### DESCRIPTION OF THE TASK:
Your response must be made up of each line in the data below that contains the string "includegraphics".

### EXTRACTED RECORDS:
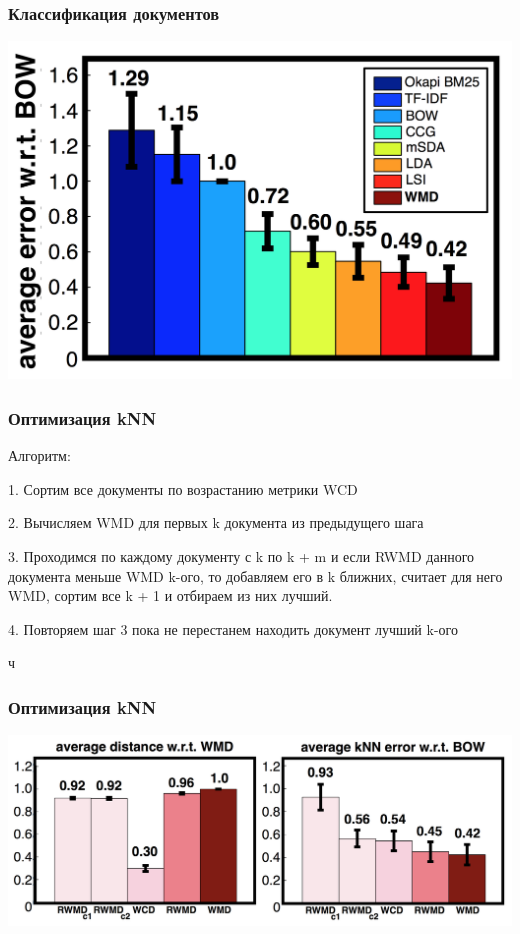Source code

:\documentclass{beamer}
\begin{document}
\begin{frame}
\frametitle{Классификация документов}

\includegraphics[width=1 \textwidth]{4.png}

\end{frame}


\begin{frame}
\frametitle{Оптимизация kNN}

Алгоритм:

1. Сортим все документы по возрастанию метрики WCD

2. Вычисляем WMD для первых k документа из предыдущего шага

3. Проходимся по каждому документу с k по k + m и если RWMD данного документа меньше WMD k-ого, то добавляем его в k ближних, считает для него WMD, сортим все k + 1 и отбираем из них лучший.

4. Повторяем шаг 3 пока не перестанем находить документ лучший k-ого

ч\end{frame}

\begin{frame}
\frametitle{Оптимизация kNN}

\includegraphics[width=1 \textwidth]{6.png}
\end{frame}
\end{document}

### YOUR RESPONSE:
\includegraphics[width=1 \textwidth]{4.png}
\includegraphics[width=1 \textwidth]{6.png}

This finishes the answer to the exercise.